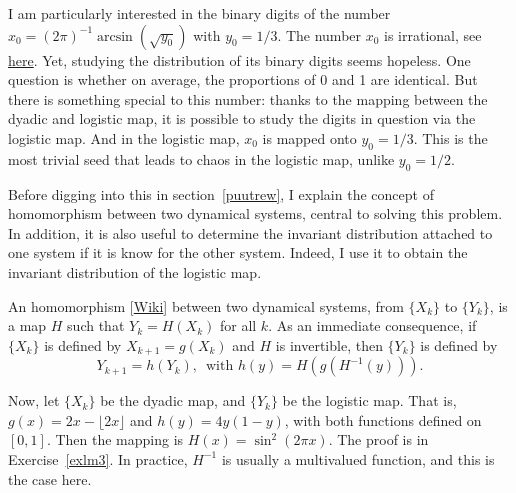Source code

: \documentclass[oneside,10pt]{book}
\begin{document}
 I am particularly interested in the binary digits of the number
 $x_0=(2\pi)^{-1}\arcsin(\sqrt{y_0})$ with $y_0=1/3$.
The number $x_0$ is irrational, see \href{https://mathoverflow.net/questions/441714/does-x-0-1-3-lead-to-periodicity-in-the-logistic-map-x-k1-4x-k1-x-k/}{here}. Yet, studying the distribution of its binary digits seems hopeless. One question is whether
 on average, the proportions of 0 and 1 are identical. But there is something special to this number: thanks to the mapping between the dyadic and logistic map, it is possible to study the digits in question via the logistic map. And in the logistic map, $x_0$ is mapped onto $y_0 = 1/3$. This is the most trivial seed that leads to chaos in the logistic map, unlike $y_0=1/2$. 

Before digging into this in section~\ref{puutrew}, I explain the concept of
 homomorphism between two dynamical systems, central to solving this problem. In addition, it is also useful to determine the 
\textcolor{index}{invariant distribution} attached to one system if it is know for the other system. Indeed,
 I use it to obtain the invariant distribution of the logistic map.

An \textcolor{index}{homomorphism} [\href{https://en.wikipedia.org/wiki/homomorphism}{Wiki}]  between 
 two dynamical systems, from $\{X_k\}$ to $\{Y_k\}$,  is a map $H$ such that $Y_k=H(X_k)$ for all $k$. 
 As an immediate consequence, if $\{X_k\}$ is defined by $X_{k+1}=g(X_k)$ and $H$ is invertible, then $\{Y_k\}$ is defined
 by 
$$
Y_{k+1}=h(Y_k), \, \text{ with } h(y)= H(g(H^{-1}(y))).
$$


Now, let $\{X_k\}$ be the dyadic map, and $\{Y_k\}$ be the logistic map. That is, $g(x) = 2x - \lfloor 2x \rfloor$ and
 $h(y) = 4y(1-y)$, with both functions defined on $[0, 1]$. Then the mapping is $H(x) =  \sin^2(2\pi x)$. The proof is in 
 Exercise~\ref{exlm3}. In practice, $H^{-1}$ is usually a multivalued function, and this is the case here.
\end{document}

------------------------------------------------

:: Work to be completed ::
Whenever the string "with" shows up in a line of the records, copy that line.

:: Task solution ::
 $x_0=(2\pi)^{-1}\arcsin(\sqrt{y_0})$ with $y_0=1/3$.
Y_{k+1}=h(Y_k), \, \text{ with } h(y)= H(g(H^{-1}(y))).
 $h(y) = 4y(1-y)$, with both functions defined on $[0, 1]$. Then the mapping is $H(x) =  \sin^2(2\pi x)$. The proof is in 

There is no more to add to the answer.